Alicia LAMIA répond a une question des parents d’élèves

Docteur en psychologie
Psychologue clinicienne et psychothérapeute

QUESTION : « Mon enfant ne veut pas blesser son ami et s’empêche d’aller vers les autres, comment lui faire comprendre qu’avoir un meilleur ami n’empêche pas d’avoir d’autres amis et qu’il peut sans culpabiliser jouer avec eux ? »

REPONSE:
Les relations sociales font partie inhérente de l’être humain en tant qu’être grégaire mais elles vont évoluer en fonction du développement de l’enfant, de son âge, de son éducation, de son contexte et de sa personnalité.
Ainsi, il n’est pas possible de donner une réponse unique à cette question puisque tous ces critères sont à prendre en considération.
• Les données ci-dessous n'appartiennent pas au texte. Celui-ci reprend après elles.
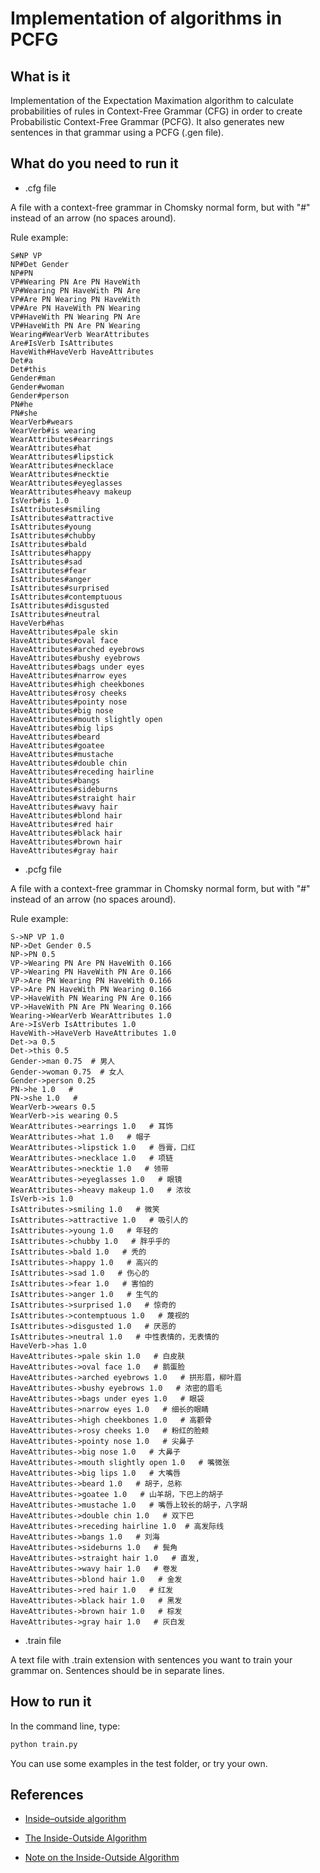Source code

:# Implementation of algorithms in PCFG

## What is it

Implementation of the Expectation Maximation algorithm to calculate probabilities of rules in Context-Free Grammar (CFG) in order to create Probabilistic Context-Free Grammar (PCFG). It also generates new sentences in that grammar using a PCFG (.gen file).

## What do you need to run it

* .cfg file

A file with a context-free grammar in Chomsky normal form, but with "#" instead of an arrow (no spaces around).

Rule example:

```
S#NP VP
NP#Det Gender
NP#PN
VP#Wearing PN Are PN HaveWith
VP#Wearing PN HaveWith PN Are
VP#Are PN Wearing PN HaveWith
VP#Are PN HaveWith PN Wearing
VP#HaveWith PN Wearing PN Are
VP#HaveWith PN Are PN Wearing
Wearing#WearVerb WearAttributes
Are#IsVerb IsAttributes
HaveWith#HaveVerb HaveAttributes
Det#a
Det#this
Gender#man
Gender#woman
Gender#person
PN#he
PN#she
WearVerb#wears
WearVerb#is wearing
WearAttributes#earrings
WearAttributes#hat
WearAttributes#lipstick
WearAttributes#necklace
WearAttributes#necktie
WearAttributes#eyeglasses
WearAttributes#heavy makeup
IsVerb#is 1.0
IsAttributes#smiling
IsAttributes#attractive
IsAttributes#young
IsAttributes#chubby
IsAttributes#bald
IsAttributes#happy
IsAttributes#sad
IsAttributes#fear
IsAttributes#anger
IsAttributes#surprised
IsAttributes#contemptuous
IsAttributes#disgusted
IsAttributes#neutral
HaveVerb#has
HaveAttributes#pale skin
HaveAttributes#oval face
HaveAttributes#arched eyebrows
HaveAttributes#bushy eyebrows
HaveAttributes#bags under eyes
HaveAttributes#narrow eyes
HaveAttributes#high cheekbones
HaveAttributes#rosy cheeks
HaveAttributes#pointy nose
HaveAttributes#big nose
HaveAttributes#mouth slightly open
HaveAttributes#big lips
HaveAttributes#beard
HaveAttributes#goatee
HaveAttributes#mustache
HaveAttributes#double chin
HaveAttributes#receding hairline
HaveAttributes#bangs
HaveAttributes#sideburns
HaveAttributes#straight hair
HaveAttributes#wavy hair
HaveAttributes#blond hair
HaveAttributes#red hair
HaveAttributes#black hair
HaveAttributes#brown hair
HaveAttributes#gray hair
```

* .pcfg file

A file with a context-free grammar in Chomsky normal form, but with "#" instead of an arrow (no spaces around).

Rule example:

```
S->NP VP 1.0
NP->Det Gender 0.5
NP->PN 0.5
VP->Wearing PN Are PN HaveWith 0.166
VP->Wearing PN HaveWith PN Are 0.166
VP->Are PN Wearing PN HaveWith 0.166
VP->Are PN HaveWith PN Wearing 0.166
VP->HaveWith PN Wearing PN Are 0.166
VP->HaveWith PN Are PN Wearing 0.166
Wearing->WearVerb WearAttributes 1.0
Are->IsVerb IsAttributes 1.0
HaveWith->HaveVerb HaveAttributes 1.0
Det->a 0.5
Det->this 0.5
Gender->man 0.75  # 男人
Gender->woman 0.75  # 女人
Gender->person 0.25
PN->he 1.0   #
PN->she 1.0   #
WearVerb->wears 0.5
WearVerb->is wearing 0.5
WearAttributes->earrings 1.0   # 耳饰
WearAttributes->hat 1.0   # 帽子
WearAttributes->lipstick 1.0   # 唇膏，口红
WearAttributes->necklace 1.0   # 项链
WearAttributes->necktie 1.0   # 领带
WearAttributes->eyeglasses 1.0   # 眼镜
WearAttributes->heavy makeup 1.0   # 浓妆
IsVerb->is 1.0
IsAttributes->smiling 1.0   # 微笑
IsAttributes->attractive 1.0   # 吸引人的
IsAttributes->young 1.0   # 年轻的
IsAttributes->chubby 1.0   # 胖乎乎的
IsAttributes->bald 1.0   # 秃的
IsAttributes->happy 1.0   # 高兴的
IsAttributes->sad 1.0   # 伤心的
IsAttributes->fear 1.0   # 害怕的
IsAttributes->anger 1.0   # 生气的
IsAttributes->surprised 1.0   # 惊奇的
IsAttributes->contemptuous 1.0   # 蔑视的
IsAttributes->disgusted 1.0   # 厌恶的
IsAttributes->neutral 1.0   # 中性表情的，无表情的
HaveVerb->has 1.0
HaveAttributes->pale skin 1.0   # 白皮肤
HaveAttributes->oval face 1.0   # 鹅蛋脸
HaveAttributes->arched eyebrows 1.0   # 拱形眉，柳叶眉
HaveAttributes->bushy eyebrows 1.0   # 浓密的眉毛
HaveAttributes->bags under eyes 1.0   # 眼袋
HaveAttributes->narrow eyes 1.0   # 细长的眼睛
HaveAttributes->high cheekbones 1.0   # 高颧骨
HaveAttributes->rosy cheeks 1.0   # 粉红的脸颊
HaveAttributes->pointy nose 1.0   # 尖鼻子
HaveAttributes->big nose 1.0   # 大鼻子
HaveAttributes->mouth slightly open 1.0   # 嘴微张
HaveAttributes->big lips 1.0   # 大嘴唇
HaveAttributes->beard 1.0   # 胡子，总称
HaveAttributes->goatee 1.0   # 山羊胡，下巴上的胡子
HaveAttributes->mustache 1.0   # 嘴唇上较长的胡子，八字胡
HaveAttributes->double chin 1.0   # 双下巴
HaveAttributes->receding hairline 1.0  # 高发际线
HaveAttributes->bangs 1.0   # 刘海
HaveAttributes->sideburns 1.0   # 鬓角
HaveAttributes->straight hair 1.0   # 直发,
HaveAttributes->wavy hair 1.0   # 卷发
HaveAttributes->blond hair 1.0   # 金发
HaveAttributes->red hair 1.0   # 红发
HaveAttributes->black hair 1.0   # 黑发
HaveAttributes->brown hair 1.0   # 棕发
HaveAttributes->gray hair 1.0   # 灰白发
```

* .train file

A text file with .train extension with sentences you want to train your grammar on. Sentences should be in separate lines.


## How to run it

In the command line, type:

```bash
python train.py
```

You can use some examples in the test folder, or try your own.


## References
+    [Inside–outside algorithm](https://en.wikipedia.org/wiki/Inside–outside_algorithm)

+    [The Inside-Outside Algorithm](http://www.cs.columbia.edu/~mcollins/io.pdf)

+    [Note on the Inside-Outside Algorithm](https://www.cs.jhu.edu/~jason/465/iobasics.pdf)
Très tôt, dans la vie des enfants, apparaissent des expériences d’échange, de découverte, de participation, d’invention de « jeux » en toute sorte. Leur fantaisie, leur imagination vont trouver un terrain privilégié pour se développer et ceci d’autant plus que des expériences de partage existent.
Avant l’âge de 6-7 ans l’enfant vit dans « l’égocentrisme », qui le fait croire qu’il est au centre de l’univers et que tout ce qu’existe est « pour lui et par lui », difficile donc de lui demander de se mettre à la place de l’autre. Ce n’est qu’après qu’il vivra le mécanisme de « décentration » qui lui permettra de prendre en considération « l’autre » et qu’il sera en mesure de respecter les règles des jeux qui juste avant étaient modifiées à sa guise et en
fonction de ses propres intérêts.
Dans un premier temps la notion de « partage » se limite aux objets extérieurs (jeux et centres d’intérêt) et l’évolution se fera progressivement vers l’incorporation d’éléments internes (pensées, sentiments). Ce partage se fait avec un ou des partenaires privilégiés, d’où la difficulté pour l’enfant d’accepter de « partager » avec d’autres enfants.
Vers 9 ans apparaissent des notions de « réciprocité » et « d’intersubjectivité » que vont amener l’enfant vers la différenciation entre « l’ami intime » et « les amis », les autres, avec qui il pourra aussi partager mais pas de la même façon. L’enfant a alors conscience que d’autres personnes puissent avoir des points de vue différents des siens.
Aux environs de 12 ans, cette conscience des différences est basée sur une évaluation réciproque des opinions, attitudes, envies et besoins des autres, qui peuvent donner la possibilité de développer une confiance mutuelle ou bien d’entamer une rupture.
A partir de 14 ans les relations d’amitié deviennent de plus en plus solides, fondées sur un lien affectif qui devient de plus en plus fort et stable.
Alors, comment amener votre enfant à « comprendre » qu’il peut « partager» avec d’autres sans briser le lien d’attachement qu’il est en train de créer avec un « ami privilégié » ? Tous les deux le comprendront au fur et à mesure que leur maturité émotionnelle et sociale se développera.

Petite astuce : organiser des activités où plusieurs enfants ( pas beaucoup) seront conviés en incluant, bien entendu, l’ami privilégié, favorisant ainsi le « partage » à plusieurs.